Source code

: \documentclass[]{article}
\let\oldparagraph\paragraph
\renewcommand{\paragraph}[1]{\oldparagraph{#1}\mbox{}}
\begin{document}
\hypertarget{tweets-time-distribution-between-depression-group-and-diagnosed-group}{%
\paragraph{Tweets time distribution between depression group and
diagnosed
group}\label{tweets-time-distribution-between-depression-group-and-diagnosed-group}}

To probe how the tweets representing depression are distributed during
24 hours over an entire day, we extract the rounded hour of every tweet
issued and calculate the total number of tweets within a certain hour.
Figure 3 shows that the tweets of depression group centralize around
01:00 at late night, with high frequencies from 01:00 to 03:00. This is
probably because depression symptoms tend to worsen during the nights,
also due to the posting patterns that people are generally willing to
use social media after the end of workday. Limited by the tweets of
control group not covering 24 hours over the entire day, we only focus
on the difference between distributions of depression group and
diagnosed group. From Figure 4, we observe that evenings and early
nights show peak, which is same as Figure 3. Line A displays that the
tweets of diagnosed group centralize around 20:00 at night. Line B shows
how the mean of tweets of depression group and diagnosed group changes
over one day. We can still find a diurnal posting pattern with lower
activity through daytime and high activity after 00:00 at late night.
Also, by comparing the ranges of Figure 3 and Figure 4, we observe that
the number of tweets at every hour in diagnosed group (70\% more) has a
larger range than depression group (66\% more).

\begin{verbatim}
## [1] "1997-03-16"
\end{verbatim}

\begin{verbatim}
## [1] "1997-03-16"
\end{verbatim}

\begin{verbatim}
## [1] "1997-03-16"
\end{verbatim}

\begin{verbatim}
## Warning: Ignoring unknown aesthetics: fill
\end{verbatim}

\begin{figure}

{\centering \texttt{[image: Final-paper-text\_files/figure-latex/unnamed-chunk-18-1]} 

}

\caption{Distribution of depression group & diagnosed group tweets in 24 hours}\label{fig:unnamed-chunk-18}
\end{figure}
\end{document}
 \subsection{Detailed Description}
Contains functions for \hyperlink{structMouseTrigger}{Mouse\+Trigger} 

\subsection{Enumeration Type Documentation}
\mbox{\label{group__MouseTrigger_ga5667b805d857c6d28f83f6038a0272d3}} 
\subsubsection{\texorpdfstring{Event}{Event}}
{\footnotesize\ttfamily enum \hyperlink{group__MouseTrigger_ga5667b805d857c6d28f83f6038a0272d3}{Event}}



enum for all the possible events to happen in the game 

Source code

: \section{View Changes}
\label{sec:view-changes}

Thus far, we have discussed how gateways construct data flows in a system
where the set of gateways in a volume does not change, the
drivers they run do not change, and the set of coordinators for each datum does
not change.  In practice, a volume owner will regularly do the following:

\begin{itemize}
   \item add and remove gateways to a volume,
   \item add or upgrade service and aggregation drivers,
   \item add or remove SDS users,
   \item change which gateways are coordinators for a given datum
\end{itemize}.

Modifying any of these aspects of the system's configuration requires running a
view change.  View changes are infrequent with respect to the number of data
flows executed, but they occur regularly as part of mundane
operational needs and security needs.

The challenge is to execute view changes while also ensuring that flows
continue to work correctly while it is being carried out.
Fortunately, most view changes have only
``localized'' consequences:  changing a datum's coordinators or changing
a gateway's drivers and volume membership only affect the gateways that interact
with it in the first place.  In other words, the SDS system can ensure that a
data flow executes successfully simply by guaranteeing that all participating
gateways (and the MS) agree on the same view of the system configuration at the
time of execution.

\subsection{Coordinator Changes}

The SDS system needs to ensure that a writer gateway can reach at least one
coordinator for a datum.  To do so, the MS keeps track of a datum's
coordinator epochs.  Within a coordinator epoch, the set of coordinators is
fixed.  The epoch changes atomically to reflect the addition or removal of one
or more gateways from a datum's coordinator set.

= = = = = = =

What is expected: A word-for-word restatement of the lines running from the one with "The SDS system needs" to the last line of the records is the whole answer.

Reply to the task:
The SDS system needs to ensure that a writer gateway can reach at least one
coordinator for a datum.  To do so, the MS keeps track of a datum's
coordinator epochs.  Within a coordinator epoch, the set of coordinators is
fixed.  The epoch changes atomically to reflect the addition or removal of one
or more gateways from a datum's coordinator set.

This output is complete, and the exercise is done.